We will start with the Load planning workbench (LPW). It can be located from the Navigation pane > Modules > Transportation management > Planning > Load planning workbench . This blog will focus on the Sales line, but the LPW functionality is universal and can also be used for Shipments, Transfer lines, and Purchase order lines. Using this tool is very helpful in consolidating shipments that are going to like regions for LTL. Imagine being able to identify all the lines ready to ship to Dayton OH, assigning them to a container and the routing that container onward. Yep, that is what LPW is here for you!
The image below shows the transaction options mentioned above as well as various filters to make it easier to find the lines desired. Once the lines are selected, click on the Supply and Demand button on the action pane.

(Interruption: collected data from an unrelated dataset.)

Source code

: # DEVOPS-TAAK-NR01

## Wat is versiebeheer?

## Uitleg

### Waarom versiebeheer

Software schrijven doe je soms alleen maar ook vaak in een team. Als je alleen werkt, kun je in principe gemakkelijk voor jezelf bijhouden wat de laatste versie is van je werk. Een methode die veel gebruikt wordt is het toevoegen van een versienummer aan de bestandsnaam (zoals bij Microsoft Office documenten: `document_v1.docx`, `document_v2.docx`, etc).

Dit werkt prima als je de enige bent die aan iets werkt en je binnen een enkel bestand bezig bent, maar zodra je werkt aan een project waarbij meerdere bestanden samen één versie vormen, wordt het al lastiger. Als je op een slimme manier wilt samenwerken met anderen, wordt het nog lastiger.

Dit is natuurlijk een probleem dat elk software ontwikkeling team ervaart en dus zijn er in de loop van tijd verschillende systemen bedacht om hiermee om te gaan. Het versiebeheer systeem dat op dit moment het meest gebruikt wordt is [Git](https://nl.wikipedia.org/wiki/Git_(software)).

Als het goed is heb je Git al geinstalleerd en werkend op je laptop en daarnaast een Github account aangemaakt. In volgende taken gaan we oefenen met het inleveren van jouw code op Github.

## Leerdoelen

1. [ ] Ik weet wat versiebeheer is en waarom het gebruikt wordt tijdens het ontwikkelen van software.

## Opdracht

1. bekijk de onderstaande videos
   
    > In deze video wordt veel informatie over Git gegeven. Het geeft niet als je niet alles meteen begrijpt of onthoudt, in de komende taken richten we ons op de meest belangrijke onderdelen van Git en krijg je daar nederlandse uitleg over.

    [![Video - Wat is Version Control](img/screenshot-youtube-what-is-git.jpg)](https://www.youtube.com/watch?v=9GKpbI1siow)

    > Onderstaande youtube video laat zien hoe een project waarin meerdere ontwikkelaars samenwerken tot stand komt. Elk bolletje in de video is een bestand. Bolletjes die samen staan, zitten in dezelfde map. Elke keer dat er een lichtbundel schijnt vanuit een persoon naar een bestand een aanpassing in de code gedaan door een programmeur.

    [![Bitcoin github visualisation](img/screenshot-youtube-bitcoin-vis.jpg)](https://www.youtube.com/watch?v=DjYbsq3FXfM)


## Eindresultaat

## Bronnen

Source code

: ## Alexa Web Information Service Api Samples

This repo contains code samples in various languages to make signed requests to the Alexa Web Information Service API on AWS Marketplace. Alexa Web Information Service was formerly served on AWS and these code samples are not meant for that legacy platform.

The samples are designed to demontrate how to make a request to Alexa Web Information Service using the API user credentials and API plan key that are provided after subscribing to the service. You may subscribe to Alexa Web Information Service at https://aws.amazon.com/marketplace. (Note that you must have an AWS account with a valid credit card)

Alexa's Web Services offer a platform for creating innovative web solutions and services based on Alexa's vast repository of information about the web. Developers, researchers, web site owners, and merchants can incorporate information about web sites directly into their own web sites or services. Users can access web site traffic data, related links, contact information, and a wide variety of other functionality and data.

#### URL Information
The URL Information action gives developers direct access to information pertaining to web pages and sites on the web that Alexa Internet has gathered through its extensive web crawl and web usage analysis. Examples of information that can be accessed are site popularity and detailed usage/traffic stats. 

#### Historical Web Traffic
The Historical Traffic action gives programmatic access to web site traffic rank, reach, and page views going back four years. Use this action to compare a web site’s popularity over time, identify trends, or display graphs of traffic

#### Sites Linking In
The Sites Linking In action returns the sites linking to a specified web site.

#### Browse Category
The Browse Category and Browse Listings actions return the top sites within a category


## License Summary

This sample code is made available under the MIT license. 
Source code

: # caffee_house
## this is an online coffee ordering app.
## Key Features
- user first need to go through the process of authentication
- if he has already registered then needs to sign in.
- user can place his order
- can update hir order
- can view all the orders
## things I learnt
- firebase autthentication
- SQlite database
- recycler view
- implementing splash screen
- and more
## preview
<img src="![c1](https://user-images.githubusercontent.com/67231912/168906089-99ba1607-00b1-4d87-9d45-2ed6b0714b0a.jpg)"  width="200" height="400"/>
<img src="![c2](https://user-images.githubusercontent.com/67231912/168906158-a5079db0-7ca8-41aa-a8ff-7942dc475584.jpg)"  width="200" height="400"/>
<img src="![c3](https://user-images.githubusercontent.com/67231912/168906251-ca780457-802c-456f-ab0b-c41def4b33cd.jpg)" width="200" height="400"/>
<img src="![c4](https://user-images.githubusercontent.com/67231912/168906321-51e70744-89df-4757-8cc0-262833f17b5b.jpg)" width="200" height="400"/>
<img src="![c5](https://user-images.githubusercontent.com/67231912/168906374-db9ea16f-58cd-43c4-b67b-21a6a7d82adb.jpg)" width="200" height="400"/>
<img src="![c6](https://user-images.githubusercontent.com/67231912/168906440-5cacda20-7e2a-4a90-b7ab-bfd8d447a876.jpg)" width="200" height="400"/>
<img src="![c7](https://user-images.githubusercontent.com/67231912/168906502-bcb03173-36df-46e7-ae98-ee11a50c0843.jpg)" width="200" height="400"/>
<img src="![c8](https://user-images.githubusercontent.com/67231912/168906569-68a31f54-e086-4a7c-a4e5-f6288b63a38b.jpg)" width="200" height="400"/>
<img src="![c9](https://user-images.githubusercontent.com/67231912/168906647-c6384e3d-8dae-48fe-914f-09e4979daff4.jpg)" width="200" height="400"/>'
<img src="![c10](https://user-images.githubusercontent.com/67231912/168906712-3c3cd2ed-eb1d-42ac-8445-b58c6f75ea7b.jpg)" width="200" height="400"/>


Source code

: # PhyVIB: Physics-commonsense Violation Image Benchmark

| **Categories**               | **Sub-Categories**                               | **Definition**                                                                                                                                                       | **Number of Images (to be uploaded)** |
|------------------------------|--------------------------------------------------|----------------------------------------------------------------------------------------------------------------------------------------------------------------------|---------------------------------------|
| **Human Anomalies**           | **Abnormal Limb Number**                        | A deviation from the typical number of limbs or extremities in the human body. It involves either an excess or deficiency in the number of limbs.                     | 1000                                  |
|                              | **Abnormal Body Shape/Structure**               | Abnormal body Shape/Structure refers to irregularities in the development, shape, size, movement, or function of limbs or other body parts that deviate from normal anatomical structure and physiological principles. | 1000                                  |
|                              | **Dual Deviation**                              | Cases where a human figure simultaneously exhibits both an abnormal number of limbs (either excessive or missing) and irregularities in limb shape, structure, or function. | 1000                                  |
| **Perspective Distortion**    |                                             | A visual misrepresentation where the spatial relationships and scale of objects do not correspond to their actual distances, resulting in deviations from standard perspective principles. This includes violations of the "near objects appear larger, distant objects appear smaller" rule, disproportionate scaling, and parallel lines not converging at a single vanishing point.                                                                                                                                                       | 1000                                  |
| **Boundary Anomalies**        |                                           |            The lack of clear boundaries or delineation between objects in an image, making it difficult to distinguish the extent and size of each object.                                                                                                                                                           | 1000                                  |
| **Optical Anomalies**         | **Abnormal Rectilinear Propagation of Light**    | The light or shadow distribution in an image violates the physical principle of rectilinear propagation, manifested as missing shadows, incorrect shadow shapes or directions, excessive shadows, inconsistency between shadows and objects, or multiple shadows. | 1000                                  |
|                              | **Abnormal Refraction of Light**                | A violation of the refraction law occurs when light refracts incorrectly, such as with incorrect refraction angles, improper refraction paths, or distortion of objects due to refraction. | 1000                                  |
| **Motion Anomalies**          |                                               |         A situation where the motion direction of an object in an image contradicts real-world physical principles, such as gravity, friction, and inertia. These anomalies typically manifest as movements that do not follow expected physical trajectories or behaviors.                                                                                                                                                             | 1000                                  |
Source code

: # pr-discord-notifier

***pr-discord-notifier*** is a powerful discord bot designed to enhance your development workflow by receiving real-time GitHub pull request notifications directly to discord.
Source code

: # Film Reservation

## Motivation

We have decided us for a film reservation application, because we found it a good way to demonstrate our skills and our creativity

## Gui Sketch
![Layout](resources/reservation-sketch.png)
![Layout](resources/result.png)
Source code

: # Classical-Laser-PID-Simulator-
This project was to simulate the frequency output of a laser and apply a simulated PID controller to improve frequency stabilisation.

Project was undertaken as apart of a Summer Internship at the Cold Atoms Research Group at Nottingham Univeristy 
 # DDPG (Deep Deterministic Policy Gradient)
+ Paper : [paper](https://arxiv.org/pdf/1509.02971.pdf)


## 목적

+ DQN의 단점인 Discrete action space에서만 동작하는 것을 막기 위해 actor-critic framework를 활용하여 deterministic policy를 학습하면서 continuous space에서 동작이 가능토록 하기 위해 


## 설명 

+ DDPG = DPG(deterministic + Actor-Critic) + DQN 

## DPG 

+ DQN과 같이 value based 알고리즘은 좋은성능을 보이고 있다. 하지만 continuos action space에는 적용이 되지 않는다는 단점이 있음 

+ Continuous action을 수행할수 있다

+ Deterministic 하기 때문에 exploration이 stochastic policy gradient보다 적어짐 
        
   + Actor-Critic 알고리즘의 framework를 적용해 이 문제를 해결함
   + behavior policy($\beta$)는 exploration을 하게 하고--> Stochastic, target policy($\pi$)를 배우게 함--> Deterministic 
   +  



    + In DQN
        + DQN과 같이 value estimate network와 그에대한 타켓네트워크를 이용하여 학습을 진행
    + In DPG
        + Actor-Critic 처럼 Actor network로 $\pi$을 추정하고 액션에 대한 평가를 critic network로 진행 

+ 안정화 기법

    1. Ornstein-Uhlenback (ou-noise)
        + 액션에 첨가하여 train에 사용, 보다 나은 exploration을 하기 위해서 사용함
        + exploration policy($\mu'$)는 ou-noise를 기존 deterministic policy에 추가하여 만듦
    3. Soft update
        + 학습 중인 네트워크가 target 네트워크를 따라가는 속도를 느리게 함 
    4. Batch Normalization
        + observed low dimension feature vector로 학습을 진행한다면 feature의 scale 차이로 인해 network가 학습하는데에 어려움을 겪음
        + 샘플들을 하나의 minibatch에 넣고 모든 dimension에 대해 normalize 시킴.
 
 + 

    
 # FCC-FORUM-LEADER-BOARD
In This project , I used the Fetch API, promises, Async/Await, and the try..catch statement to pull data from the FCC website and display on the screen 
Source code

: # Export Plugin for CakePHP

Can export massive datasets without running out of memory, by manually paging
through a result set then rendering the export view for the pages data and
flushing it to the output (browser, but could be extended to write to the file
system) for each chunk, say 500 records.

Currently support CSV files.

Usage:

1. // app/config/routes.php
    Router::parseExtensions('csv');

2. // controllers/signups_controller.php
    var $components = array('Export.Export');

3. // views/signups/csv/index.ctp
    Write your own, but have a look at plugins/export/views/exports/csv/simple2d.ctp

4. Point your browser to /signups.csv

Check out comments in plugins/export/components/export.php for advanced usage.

This will open a dialog to allow the user to choose the Load template ID. The Load template ID is the container in which the shipments will be placed.
The load Template can be set-up in a few places as well, you can start in Modules> Transportation management> Setup> Load building> Load templates . This is a pre-requisite set-up and has parameters to tell the user how much can be shipped, like weight and volume.
Once the Load template is chosen, and the load looks good, click OK to create the load.
Notice that there is now a new load in the Loads grid. There are multiple things that can be done from this point, including confirming the shipment and the ability to rate and route shop for the best possible shipping scenarios.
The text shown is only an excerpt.